Şimdi utanarak söylüyorum ki bu kitabı İngilizce okudum, fakat şunu fark ettim. Türkiye tarihini ve kültürünü çok iyi anlatıyor Nazım. Ya onun kitaplarıyla büyüdüğümden ya da Anadolu’yu iyi bildiğinden. Mesele Orhan Pamuk’un Masumiyet Müzesi benim için hayal edilemez bir hikaye, İstanbul’da geçen. Yaşamak Güzel Şey Be Kardeşim‘deki karakterler daha gerçek, hapis arkadaşına bir lokma yemek vermeyen ve Arapça Kuran satmaktan hapse atılan çember sakal kadar gerçek… İşte bu yüzden insanlık hepsinden önce geliyor, solculuktan, sağcılıktan, dindarlıktan evvel. Şefkat duygusu bize bir partinin aşılayabileceği, bir inancın verebileceği bir şey değil. Şefkat duygusu ve paylaşmak belki bize annemizin öğrettiği bir şey. Belki beşikten alıştığımız, kurguladığımız bir duygu. Belki bize unutturmaya çalışan bir dünya var, deli gibi koş, diyen. Belki bir materyalizm var elimizi kolumuzu bağlayan. Belki şefkat artık var olmayan bir duygu, belki empati kuramadığımız bir dünya. Ama işte böyle zamanlarda ben hep Nazım şiirleri okurdum.

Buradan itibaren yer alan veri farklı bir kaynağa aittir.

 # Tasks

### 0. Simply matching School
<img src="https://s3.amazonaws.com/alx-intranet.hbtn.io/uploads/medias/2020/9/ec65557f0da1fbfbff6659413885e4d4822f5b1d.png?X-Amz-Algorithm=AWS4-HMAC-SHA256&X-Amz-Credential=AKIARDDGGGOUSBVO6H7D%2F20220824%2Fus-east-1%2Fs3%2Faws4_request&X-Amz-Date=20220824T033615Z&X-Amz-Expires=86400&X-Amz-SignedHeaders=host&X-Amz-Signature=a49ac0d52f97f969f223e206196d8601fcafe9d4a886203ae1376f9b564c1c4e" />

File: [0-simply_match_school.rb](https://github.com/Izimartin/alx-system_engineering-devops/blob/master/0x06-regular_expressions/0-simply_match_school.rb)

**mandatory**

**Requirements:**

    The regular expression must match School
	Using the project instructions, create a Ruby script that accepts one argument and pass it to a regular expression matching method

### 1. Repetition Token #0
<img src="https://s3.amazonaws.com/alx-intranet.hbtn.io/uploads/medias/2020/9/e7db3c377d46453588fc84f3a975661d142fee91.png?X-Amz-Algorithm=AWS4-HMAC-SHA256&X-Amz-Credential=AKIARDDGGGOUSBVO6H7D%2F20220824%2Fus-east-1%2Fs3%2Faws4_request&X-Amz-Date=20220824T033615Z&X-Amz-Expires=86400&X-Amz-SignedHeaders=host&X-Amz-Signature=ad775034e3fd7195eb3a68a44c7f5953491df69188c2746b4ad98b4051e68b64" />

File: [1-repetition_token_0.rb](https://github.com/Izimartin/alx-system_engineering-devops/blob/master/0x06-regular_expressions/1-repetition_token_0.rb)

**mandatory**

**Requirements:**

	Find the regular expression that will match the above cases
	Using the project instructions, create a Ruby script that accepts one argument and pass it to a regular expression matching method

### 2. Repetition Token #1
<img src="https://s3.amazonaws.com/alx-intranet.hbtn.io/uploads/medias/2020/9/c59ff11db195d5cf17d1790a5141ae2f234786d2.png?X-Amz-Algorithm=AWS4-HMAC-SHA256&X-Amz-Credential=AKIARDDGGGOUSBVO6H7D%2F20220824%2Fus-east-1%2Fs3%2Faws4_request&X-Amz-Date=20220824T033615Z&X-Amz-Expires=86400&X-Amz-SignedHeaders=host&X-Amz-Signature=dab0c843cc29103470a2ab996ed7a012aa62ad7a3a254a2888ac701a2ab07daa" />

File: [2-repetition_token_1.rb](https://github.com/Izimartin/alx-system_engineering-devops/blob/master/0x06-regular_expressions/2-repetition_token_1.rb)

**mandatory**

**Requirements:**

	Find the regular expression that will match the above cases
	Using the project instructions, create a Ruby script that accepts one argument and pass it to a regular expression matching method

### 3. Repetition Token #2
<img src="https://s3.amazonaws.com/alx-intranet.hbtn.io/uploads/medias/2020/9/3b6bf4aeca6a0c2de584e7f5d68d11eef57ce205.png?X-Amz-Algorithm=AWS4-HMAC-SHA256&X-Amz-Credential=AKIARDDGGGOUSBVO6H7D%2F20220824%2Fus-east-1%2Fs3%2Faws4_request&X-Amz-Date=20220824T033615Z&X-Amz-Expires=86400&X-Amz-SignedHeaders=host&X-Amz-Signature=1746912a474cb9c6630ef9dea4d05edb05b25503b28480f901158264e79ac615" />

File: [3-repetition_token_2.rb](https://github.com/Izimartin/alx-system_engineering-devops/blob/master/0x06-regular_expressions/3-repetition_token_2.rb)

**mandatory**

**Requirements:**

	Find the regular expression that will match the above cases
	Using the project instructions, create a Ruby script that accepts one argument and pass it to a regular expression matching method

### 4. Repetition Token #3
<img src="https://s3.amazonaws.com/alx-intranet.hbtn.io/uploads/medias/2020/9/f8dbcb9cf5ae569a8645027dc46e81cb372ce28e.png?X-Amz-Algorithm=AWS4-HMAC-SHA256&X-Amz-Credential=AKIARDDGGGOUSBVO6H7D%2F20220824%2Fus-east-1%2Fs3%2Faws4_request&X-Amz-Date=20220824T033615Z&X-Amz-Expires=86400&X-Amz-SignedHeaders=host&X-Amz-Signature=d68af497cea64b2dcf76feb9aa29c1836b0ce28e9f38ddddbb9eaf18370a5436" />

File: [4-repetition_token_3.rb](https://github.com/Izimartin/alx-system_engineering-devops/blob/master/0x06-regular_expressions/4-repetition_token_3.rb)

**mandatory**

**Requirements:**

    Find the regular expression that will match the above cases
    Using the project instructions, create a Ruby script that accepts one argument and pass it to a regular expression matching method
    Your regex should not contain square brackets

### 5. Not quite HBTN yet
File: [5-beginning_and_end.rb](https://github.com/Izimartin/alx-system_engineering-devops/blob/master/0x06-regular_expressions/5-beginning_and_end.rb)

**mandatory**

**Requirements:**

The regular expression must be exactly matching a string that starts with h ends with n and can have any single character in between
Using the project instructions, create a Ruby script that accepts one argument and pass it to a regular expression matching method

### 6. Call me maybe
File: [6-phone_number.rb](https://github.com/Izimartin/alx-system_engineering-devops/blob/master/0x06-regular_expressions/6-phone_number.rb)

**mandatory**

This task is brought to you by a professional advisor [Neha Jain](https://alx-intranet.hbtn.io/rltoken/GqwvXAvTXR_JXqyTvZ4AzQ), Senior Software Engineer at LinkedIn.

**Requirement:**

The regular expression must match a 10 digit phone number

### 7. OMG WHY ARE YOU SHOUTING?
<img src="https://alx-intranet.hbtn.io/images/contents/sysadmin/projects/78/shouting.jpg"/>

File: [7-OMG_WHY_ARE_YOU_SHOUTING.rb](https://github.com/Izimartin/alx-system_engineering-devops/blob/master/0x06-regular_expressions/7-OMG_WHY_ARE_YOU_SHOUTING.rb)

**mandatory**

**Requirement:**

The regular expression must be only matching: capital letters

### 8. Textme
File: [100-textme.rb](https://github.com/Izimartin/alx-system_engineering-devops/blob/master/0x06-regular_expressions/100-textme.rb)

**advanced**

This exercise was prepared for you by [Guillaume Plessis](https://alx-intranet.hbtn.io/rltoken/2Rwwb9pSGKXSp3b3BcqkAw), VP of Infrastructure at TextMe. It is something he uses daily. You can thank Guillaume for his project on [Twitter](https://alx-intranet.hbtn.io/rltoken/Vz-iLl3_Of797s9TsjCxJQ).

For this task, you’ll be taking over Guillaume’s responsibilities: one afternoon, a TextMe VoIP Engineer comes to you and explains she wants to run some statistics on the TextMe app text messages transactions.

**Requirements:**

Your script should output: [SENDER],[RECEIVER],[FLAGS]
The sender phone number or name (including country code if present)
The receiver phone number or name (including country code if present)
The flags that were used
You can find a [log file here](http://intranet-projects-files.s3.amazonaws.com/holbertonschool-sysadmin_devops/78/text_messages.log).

Çok hoşuma giden bir örneğe rastladım okurken, Ahmet, yani Nazım’ı birçok yönden yansıtan karakter, Anushka’ya Mevlana’dan bir sözü çevirir. Bu sözleri yıllar önce bize edebiyat hocamız Remzi Bey öğretmişti. Neyin sesinin yanık oluşu kamıştan ayrılışındandır, aslında bu Mevlana’ya göre insanın yaratıcıdan ayrılışını simgeler. Yaradandan ayrılış, bir yandan Tanrı’dan ayrılış, bir yandan evrenselden ayrılıştır, Ahmet karakterinin yorumuna göre. Ayrıca daha ayrıntılı okumak isterseniz müzisyenlerin söylemiş olduğu şöyle bir paragraf buldum:
“Mevlana’ya göre ney ayrılığı anlatır. Ney binlerce kamışın olduğu bir kamışlıkta bulunuyor. Bunlar akrabaları, arkadaşlarıdır… Arkadaşlarının arasından kesiliyor, İstanbul’a geliyor. Burada birisi orasını burasını delerek ney yapıyor. Usta onun içini açıyor, bağrını delik deşik ediyor. Üzerine perdeler açıyor ve ondan yanık bir ses çıkıyor. Mevlana diyor ki, “Onun bu yanık sesi ayrılık hasretinden dolayıdır.” Onun için ney ayrılığı yaşamış bir enstrümandır.”**
Güzel bir şiirle veda edelim, yine kitaptan:
“I am a worker,
love from head to toe:
love sees, thinks, and understands,
love is a newborn advancing light,
love hitches a swing to the stars,
love casts steel in a sweat.
I’m a worker,
love from head to toe.”
Emekçiyim
Sevdayım tepeden tırnağa
Sevda düşünmek, görmek, anlamak,
Sevda doğan çocuk, yürüyen aydınlık
Sevda salıncak kurmak yıldızlara
Sevda dökmek çeliği kan ter içinde
Emekçiyim
Sevdayım tepeden tırnağa.
*Hikmet, Nazim (2013-08-05). Life’s Good, Brother: A Novel (Kindle Locations 1817-1819). Persea. Kindle Edition. Çeviri: Mutlu Konuk Blasing
**http://neyneva.com/neyin_sirri_roportaj.html
About sahizer samuk
Her ne kadar yıllardır siyaset bilimi ve göç gibi konularda uzmanlaşmaya uğraşmış olsam da her zaman edebiyat ile içli dışlı olmayı tercih ettim. Edebiyat bir kaçış noktası ve sığınıştır benim için. Edebiyat ile uğraştığım konuların birbirinden bağımsız olmadığını anlamam da benim için en büyük teselli oldu ve ders kitabı yerine roman yahut şiir okurken kendimi hiç de suçlu hissetmedim. Şimdiye kadar beni en çok şaşırtan romanlardan biri Suç ve Ceza'dır ve tahminimce bu hep böyle kalacaktır. Rus edebiyatına her ne kadar dünya edebiyatı adı altında olsa da ayrıca hayranlık duymaktayım. Lafı uzattım. Kusura kalmayın.
//
Düşüncelerinizi çok güzel anlatmışsınız bu yazıda. Ben de kitabı az önce bitirdim. İki gün içinde bir de baktım ki sonuna gelmişim. Tarihin içinde sürükleyen, o dönemleri bizzat yaşamamışsanız bile tüm sarsıtıcılığıyla içinde yaşatan, insanın yüreğine dokunan bir roman.